Addressing these sorts of points from an SEO audit can really be thought more of as an SEO project, rather than a SEO campaign.
The former has a fixed start and finish to the work. The latter provides ongoing, monthly value to increase your search engine rankings, and bring in more leads.
Which brings us back to the original question – what’s involved with the latter exactly?
Approach 1: The Daily Activity of A Financial SEO Agency
One way SEO agencies will help financial advisers is to run an SEO audit, and then move onto another stage of work. This can effectively be summarised as follows:
- Find keywords which the client says they want to target
- Do some link building, and create some content to target the keywords mentioned above
- Check the results. Report to the client
- Return to point 1. Rinse and repeat
This is often called the “old school” way of doing SEO for financial advisers. It has some merits, but standing alone it’s actually a very broken model.
Yet countless financial SEO agencies still peddle this as the right way to do SEO for financial firms. So it’s important that you ask them what their process is, prior to agreeing any work with them.
Approach 2: A Better Way (Incremental)
For SEO to work and provide ongoing value to financial advisers, it needs a more sophisticated, incremental approach.
The way this work at MarketingAdviser is that we first ask what your top-level, overarching marketing goals are for your business. From there, we analyse which SEO areas can best contribute to these goals.

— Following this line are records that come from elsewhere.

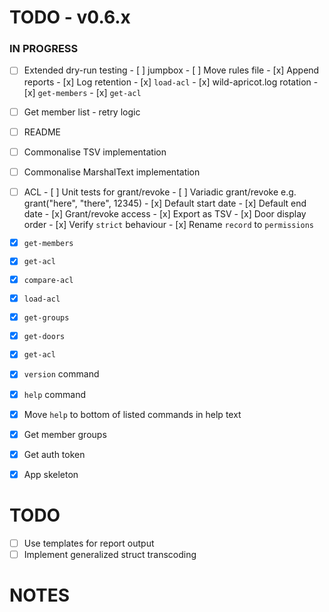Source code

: # TODO - v0.6.x

### IN PROGRESS

- [ ] Extended dry-run testing
      - [ ] jumpbox
      - [ ] Move rules file
      - [x] Append reports
      - [x] Log retention
      - [x] `load-acl`
      - [x] wild-apricot.log rotation
      - [x] `get-members`
      - [x] `get-acl`

- [ ] Get member list
      - retry logic

- [ ] README
- [ ] Commonalise TSV implementation
- [ ] Commonalise MarshalText implementation

- [ ] ACL
      - [ ] Unit tests for grant/revoke
      - [ ] Variadic grant/revoke e.g. grant("here", "there", 12345)
      - [x] Default start date
      - [x] Default end date
      - [x] Grant/revoke access
      - [x] Export as TSV
      - [x] Door display order
      - [x] Verify `strict` behaviour
      - [x] Rename `record` to `permissions`

- [x] `get-members`
- [x] `get-acl`
- [x] `compare-acl`
- [x] `load-acl`
- [x] `get-groups`
- [x] `get-doors`
- [x] `get-acl`
- [x] `version` command
- [x] `help` command
- [x] Move `help` to bottom of listed commands in help text
- [x] Get member groups
- [x] Get auth token
- [x] App skeleton

# TODO

- [ ] Use templates for report output
- [ ] Implement generalized struct transcoding

# NOTES
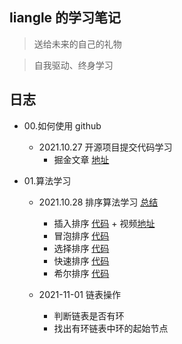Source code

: ## liangle 的学习笔记

> 送给未来的自己的礼物

> 自我驱动、终身学习

## 日志

- 00.如何使用 github

  - 2021.10.27 开源项目提交代码学习
    - 掘金文章 [地址](https://juejin.cn/post/7025879447307829284/)

- 01.算法学习

  - 2021.10.28 排序算法学习 [总结](https://github.com/liangle/liangle-frontend-studybook/tree/master/algorithm/README.md)

    - 插入排序 [代码](https://github.com/liangle/liangle-frontend-studybook/tree/master/algorithm/00.insertion_sort.js) + 视频[地址](https://www.bilibili.com/video/BV14r4y1C7q5)
    - 冒泡排序 [代码](https://github.com/liangle/liangle-frontend-studybook/tree/master/algorithm/01.bubble_sort.js)
    - 选择排序 [代码](https://github.com/liangle/liangle-frontend-studybook/tree/master/algorithm/02.selection_sort.js)
    - 快速排序 [代码](https://github.com/liangle/liangle-frontend-studybook/tree/master/algorithm/03.quick_sort.js)
    - 希尔排序 [代码](https://github.com/liangle/liangle-frontend-studybook/tree/master/algorithm/04.shell_sort.js)

  - 2021-11-01 链表操作

    - 判断链表是否有环
    - 找出有环链表中环的起始节点
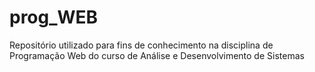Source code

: # prog_WEB
Repositório utilizado para fins de conhecimento na disciplina de Programação Web do curso de Análise e Desenvolvimento de Sistemas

Of course, part of this whole process will involve doing the aforementioned SEO audit, and putting the technical, on-site deficiencies right on your financial website. But it then goes much further than that.
What SEO looks like, under this approach, is to see the ongoing work as a series of “SEO projects”, running alongside and one after the other, to contribute to the business’s overall marketing goals.
For instance, one marketing goal for a financial business might be to form partnerships and client relationships with more legal firms.
This will then inform some of the ongoing SEO work that your agency then does, to increase your search engine exposure to this market.
For instance:
- Writing guest articles on websites frequented by the legal profession, and building links back to your financial website within those articles.
- Approaching legal firms to guest-blog on your website, and link back to their own website.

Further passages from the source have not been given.